3014: Hubble capta uma galáxia que tem 12 clones no céu

CIÊNCIA

NASA

O telescópio espacial Hubble captou uma galáxia que parece ter sido duplicada várias vezes, aparecendo em regiões distantes do Universo.

A galáxia, apelidada de Sunburst Arc, fica a a quase 11 mil milhões de anos-luz da Terra. Na foto do Hubble, há 12 imagens da mesma galáxia, devido a um enorme aglomerado de galáxias a 4,6 mil milhões de anos-luz de distância que causou o efeito conhecido como lentes gravitacionais.

Esse aglomerado massivo de galáxias é suficientemente grande para duplicar e ampliar a luz da galáxia mais distante que está atrás de si. Essa perspectiva dos objectos na lente do telescópio resulta não apenas numa deformação da luz, mas também na multiplicação da imagem da galáxia, que sofre este efeito de lente gravitacional e, por isso, apareceu “clonada” na foto.
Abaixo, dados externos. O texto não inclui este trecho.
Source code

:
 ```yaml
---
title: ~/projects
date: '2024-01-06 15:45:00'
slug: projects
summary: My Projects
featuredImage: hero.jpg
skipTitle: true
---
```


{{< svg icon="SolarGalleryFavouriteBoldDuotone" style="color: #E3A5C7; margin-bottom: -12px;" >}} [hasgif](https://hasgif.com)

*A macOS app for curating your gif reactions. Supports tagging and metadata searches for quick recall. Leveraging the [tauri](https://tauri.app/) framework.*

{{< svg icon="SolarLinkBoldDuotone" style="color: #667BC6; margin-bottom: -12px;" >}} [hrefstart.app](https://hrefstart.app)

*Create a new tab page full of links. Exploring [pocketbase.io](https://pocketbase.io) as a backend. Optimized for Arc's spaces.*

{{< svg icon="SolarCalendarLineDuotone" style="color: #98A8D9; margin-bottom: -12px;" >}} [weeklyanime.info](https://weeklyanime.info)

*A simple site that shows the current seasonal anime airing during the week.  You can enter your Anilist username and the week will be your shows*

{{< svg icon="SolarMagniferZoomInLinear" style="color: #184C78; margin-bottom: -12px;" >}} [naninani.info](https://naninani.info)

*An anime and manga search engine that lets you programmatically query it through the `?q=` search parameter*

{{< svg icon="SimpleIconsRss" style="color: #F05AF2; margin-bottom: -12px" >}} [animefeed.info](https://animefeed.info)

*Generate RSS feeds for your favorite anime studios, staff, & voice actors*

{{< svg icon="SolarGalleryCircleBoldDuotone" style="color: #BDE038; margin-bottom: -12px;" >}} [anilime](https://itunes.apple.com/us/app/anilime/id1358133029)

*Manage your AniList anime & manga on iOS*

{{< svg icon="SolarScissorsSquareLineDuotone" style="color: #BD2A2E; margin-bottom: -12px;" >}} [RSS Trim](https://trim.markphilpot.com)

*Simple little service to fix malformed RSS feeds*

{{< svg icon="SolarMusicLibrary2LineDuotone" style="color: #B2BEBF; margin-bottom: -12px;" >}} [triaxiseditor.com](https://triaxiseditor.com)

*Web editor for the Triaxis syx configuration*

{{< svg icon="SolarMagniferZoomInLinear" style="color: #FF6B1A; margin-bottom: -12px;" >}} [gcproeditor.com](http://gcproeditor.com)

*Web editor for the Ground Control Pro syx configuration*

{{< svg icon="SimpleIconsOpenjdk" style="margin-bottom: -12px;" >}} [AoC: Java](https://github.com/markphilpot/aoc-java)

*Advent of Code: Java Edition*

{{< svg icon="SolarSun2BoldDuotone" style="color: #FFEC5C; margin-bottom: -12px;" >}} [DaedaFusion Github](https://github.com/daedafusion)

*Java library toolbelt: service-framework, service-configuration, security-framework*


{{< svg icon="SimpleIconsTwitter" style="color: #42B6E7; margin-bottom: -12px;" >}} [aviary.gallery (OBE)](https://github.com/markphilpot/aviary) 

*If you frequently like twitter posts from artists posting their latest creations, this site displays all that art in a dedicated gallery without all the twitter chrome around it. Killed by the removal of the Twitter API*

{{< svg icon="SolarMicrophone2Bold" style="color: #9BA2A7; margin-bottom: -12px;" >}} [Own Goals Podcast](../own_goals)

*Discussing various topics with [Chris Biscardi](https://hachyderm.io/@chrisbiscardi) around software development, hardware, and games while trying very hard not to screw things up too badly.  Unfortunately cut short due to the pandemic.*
No caso da Sunburst Arc, o efeito de lente gravitacional resultou em pelo menos 12 imagens da galáxia, distribuídas em quatro arcos principais. Três desses arcos são visíveis no canto superior direito da imagem, enquanto um contraponto é visível no canto inferior esquerdo, parcialmente obscurecido por uma estrela brilhante em primeiro plano localizada dentro da Via Láctea.

Esse efeito ilusório é útil para os investigadores, porque telescópios como o Hubble usam as lentes gravitacionais para “ver” objectos distantes que, de outra forma, seriam muito fracos e pequenos para que pudessem ser observados. O efeito torna as várias imagens da Sunburst Arc cerca de dez a 30 vezes mais brilhantes, permitindo ao Hubble visualizar melhor o alvo de estudo.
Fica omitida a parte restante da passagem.